Face it: my eyes aren't the best set on the block, so it might be understandable that I missed something like this. After all, the photograph is likely over one hundred years old, and it isn't in the best condition. The embossed lettering is the same color as the entire background for this cabinet card. And my mind was so taken with the enigmatic inscription on the back of the photo that I really wasn't paying attention to all the detail on the front.

Once scanned, though, there it was: the name of the studio and where it was located.

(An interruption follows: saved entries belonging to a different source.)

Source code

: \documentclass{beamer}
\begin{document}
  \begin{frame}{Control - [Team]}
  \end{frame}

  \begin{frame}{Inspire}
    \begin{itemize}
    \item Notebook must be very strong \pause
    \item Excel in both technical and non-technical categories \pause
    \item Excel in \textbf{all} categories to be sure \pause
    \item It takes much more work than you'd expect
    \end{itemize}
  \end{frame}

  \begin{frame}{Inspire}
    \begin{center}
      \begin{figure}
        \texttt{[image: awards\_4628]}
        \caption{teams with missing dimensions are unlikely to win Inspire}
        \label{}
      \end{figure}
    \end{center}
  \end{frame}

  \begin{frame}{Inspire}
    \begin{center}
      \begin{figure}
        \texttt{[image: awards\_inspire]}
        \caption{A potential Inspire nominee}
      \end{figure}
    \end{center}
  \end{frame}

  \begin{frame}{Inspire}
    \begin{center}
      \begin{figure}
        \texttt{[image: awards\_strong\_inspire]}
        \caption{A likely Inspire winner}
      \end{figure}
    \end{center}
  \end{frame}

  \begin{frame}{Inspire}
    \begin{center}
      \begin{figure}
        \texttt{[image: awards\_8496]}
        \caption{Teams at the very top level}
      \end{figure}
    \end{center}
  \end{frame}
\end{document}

What had looked to me to be an ornate flourish to the right side of the couple's portrait turned out to contain, in the midst of all those swirls, the name "Burgess & Son" and the word "Guelph."

Now, anyone who is Canadian will realize there is only one Guelph in the world, and that is in the province of Ontario, a nice commute-sized drive to the west of Toronto. In fact, if you had been fortunate to attend the Ontario Genealogical Society's conference this year, you would have been treated to a venue at the University of Guelph, the host facility for the 2018 conference.

More to our purposes for this mystery couple, though, is the fact that, at the turn of the last century, the city of Guelph claimed a population of only eleven thousand people. Would it be possible to identify who our mystery subjects were, say, from the 1901 census?

The reverse of the photograph does include some name information. It depends on just how common those names might have been in Guelph at the time that photograph was taken at the studio of Burgess and Son. We'll take a look tomorrow at what hints we've been given to help figure out who those two people were.

Above: Border of a cabinet card found in an antique shop in Jackson, California, bearing the inscription of the photography studio of Burgess & Son in Guelph, Ontario, Canada. Photograph currently in possession of the author until a family member can be found to claim the picture.


  1. Oh, I hope we have success with this one!

    1. I hope so, too, Miss Merry, but wait until tomorrow to see the only hints we have been provided. Not much, unfortunately.